Williams, like many people who suffer from addiction, had his first taste of drugs in high school.

In fact, it was his high school coach who introduced him to steroids.

“Do you want to play football after high school?” his coached asked him.

Seventeen-year-old Williams said yes.

“He was actually the one who shot me up,” he said.

The improved performance on the field made him feel “a part of” his community and opened doors for him to drink obsessively at parties and other social functions, he said.

He said he often found himself finishing drinks other people couldn’t.

“My addiction wasn’t a problem at the start. … I thought I could control it,” he said.

But he admitted to himself shortly after that “you don’t control addiction; addiction controls you.”

Williams, after a divorce from his wife of 15 years, substantial prison time, and multiple failed attempts to recover, walked into San Antonio Recovery Center, where he finally found his path to recovery under the guidance of a counselor there.

The event on campus drew people from various walks of life.

There were young people, such as the president of the Human Services Club, Roy Perez, who is early on a path to recovery, and older people, such as Rosie Hardeman, 49, who was addicted to crack cocaine and was evaluated by Judge Melisa Skinner of the 290th Criminal District Court, for Felony Drug Court.
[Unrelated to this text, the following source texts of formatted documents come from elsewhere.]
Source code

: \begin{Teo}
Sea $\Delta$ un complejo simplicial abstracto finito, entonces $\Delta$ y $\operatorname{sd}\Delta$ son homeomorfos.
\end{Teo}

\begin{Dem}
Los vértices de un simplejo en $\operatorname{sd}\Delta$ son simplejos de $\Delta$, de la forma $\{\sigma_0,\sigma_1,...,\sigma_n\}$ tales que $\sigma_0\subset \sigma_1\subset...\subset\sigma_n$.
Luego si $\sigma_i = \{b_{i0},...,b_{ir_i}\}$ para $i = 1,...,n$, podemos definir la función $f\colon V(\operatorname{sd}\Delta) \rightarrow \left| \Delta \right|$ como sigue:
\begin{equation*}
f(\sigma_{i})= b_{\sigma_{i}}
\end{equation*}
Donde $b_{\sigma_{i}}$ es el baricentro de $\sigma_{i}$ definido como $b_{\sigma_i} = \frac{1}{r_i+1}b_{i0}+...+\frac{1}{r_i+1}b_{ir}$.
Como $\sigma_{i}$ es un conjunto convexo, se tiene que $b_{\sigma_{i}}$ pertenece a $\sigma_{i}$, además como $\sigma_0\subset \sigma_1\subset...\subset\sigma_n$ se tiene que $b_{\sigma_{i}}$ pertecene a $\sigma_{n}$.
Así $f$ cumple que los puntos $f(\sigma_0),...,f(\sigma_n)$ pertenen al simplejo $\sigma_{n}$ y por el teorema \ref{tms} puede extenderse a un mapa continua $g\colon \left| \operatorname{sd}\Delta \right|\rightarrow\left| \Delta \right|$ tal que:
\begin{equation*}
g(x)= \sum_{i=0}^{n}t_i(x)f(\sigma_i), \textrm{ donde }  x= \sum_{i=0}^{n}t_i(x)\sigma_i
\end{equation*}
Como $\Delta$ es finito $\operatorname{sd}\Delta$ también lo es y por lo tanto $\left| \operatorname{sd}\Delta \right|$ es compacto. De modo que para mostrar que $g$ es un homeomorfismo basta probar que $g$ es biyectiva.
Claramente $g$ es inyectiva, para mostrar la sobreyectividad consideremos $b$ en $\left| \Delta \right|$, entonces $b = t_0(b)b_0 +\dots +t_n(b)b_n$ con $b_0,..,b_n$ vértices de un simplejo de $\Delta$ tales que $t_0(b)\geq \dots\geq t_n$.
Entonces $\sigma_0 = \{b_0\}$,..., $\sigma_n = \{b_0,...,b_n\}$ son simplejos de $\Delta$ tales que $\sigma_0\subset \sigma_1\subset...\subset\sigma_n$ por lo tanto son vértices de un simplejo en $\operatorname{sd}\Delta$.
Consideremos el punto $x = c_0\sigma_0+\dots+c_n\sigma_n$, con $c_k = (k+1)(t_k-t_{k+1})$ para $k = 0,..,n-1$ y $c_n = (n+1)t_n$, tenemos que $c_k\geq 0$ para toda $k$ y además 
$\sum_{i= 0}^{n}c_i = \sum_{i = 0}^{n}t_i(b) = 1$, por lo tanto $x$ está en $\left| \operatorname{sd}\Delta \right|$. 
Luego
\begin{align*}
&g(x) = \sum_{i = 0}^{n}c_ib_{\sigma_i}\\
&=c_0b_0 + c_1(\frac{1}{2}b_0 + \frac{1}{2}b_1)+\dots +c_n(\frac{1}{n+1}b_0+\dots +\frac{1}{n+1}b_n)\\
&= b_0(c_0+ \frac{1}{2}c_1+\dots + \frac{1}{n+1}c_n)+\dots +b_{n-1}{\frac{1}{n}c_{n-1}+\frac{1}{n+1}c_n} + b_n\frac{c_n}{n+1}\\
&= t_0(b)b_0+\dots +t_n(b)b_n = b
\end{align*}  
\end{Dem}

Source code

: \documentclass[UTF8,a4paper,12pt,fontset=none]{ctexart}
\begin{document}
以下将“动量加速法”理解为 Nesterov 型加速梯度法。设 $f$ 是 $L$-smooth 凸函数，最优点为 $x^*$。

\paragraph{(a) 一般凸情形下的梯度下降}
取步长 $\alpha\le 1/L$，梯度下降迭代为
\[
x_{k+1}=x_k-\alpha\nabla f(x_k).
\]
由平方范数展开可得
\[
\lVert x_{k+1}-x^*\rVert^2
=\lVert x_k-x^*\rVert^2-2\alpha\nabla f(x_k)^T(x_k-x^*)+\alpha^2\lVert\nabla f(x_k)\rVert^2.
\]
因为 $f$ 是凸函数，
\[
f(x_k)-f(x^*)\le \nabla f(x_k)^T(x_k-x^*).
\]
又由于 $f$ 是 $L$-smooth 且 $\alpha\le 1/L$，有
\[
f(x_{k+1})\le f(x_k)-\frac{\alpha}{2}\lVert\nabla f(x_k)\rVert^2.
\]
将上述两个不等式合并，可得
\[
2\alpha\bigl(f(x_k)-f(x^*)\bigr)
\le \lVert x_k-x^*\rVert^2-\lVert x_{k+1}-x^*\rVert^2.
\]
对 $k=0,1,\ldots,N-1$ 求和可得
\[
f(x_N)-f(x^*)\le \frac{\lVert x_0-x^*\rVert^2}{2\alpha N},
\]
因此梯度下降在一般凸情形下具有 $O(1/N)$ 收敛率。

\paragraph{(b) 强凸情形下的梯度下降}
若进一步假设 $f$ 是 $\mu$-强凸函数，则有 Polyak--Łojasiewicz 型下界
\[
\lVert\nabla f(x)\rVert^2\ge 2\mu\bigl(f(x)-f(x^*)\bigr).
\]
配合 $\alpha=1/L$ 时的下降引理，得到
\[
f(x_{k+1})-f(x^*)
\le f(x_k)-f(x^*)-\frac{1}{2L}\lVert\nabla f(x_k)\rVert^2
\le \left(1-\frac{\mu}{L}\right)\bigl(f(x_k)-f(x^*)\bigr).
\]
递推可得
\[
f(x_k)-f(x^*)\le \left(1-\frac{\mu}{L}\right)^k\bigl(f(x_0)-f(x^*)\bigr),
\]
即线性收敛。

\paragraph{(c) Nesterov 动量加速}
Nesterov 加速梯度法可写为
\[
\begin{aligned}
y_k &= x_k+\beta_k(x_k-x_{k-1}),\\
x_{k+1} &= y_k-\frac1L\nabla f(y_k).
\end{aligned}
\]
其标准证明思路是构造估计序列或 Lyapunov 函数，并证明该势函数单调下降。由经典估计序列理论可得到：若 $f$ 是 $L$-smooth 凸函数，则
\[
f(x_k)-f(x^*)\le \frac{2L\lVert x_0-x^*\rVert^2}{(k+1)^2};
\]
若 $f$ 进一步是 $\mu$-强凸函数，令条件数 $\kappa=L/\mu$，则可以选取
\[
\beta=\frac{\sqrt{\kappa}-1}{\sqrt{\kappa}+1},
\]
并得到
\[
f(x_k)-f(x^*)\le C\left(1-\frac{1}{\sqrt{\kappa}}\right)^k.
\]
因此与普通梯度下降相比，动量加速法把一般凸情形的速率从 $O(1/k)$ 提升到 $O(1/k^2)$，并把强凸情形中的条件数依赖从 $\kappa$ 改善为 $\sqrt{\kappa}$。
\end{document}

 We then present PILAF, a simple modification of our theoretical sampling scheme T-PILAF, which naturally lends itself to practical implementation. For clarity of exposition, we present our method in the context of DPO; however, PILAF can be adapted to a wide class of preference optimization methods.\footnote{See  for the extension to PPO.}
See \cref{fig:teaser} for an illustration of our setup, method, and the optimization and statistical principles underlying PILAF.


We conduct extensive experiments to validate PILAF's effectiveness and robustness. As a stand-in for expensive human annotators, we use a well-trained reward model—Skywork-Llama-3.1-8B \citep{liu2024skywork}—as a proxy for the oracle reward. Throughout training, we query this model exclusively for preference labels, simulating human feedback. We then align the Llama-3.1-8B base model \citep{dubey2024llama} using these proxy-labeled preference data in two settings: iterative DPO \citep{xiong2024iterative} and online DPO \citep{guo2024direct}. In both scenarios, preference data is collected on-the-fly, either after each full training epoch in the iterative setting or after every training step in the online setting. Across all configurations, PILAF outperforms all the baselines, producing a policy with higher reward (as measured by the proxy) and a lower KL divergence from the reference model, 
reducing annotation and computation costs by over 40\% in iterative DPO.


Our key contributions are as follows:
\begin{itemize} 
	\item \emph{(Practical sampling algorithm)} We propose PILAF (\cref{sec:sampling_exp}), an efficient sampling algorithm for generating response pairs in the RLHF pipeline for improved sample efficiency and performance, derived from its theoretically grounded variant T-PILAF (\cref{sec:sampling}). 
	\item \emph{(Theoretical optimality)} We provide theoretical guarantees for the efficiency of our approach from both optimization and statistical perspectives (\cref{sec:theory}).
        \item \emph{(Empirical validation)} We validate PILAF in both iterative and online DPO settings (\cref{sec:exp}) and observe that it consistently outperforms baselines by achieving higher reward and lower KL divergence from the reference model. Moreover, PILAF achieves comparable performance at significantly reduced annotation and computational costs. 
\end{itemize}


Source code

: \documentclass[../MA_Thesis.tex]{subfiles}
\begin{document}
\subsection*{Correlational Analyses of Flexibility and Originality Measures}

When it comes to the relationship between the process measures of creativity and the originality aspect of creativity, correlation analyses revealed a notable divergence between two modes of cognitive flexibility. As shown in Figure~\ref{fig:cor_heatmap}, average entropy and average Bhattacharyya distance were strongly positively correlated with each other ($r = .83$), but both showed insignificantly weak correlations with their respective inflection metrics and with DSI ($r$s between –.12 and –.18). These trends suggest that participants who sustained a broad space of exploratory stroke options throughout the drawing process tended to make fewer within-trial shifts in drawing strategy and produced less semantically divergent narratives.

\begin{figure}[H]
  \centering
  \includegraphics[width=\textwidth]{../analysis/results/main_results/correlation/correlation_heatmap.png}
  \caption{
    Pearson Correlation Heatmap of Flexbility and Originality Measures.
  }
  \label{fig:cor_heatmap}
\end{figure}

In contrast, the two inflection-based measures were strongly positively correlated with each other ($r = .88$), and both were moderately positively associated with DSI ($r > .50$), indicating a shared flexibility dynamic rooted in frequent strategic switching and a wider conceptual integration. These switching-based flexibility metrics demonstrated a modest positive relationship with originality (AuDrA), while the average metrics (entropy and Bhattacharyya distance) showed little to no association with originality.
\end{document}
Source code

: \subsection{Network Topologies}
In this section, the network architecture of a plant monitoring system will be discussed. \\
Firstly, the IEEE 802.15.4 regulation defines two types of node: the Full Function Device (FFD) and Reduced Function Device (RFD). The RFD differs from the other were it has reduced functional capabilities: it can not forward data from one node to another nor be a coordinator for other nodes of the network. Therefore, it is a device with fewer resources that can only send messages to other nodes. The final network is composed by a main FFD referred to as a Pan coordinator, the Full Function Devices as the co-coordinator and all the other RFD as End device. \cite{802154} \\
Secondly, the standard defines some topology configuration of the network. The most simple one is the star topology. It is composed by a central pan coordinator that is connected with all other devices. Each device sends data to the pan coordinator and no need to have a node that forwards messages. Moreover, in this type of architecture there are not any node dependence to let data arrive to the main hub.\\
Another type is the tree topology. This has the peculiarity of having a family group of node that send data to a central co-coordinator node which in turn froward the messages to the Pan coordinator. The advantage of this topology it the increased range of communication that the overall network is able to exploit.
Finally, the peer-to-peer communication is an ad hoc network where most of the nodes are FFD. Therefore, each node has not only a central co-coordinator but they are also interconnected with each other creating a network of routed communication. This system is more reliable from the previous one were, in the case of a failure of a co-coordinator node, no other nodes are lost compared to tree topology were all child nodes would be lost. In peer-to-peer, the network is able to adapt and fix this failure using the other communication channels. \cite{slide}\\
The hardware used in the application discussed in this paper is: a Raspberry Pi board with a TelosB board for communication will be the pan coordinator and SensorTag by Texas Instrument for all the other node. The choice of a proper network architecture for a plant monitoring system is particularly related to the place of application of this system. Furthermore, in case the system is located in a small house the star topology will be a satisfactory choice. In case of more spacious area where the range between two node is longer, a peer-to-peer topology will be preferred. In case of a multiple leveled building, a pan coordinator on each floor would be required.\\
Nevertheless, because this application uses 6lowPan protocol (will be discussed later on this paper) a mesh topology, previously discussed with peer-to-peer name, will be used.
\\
“I went to drug court under Judge Ernie Glenn and it saved my life,” Hardeman said in an interview at the event.

According to the National Institute of Justice website, www.nij.gov, “Drug courts are specialized court docket programs that target criminal defendants and offenders, juvenile offenders, and parents with pending child welfare cases who have alcohol and other drug dependency problems.”

The speakers not only touched on their journey to recovery but never let pass the opportunity to give advice.

“One of the things about recovery is we keep it, then we give it off, we don’t hoard,” Benitez said.

The next Recovery Speaker Smash will be in January, though the event is not yet scheduled.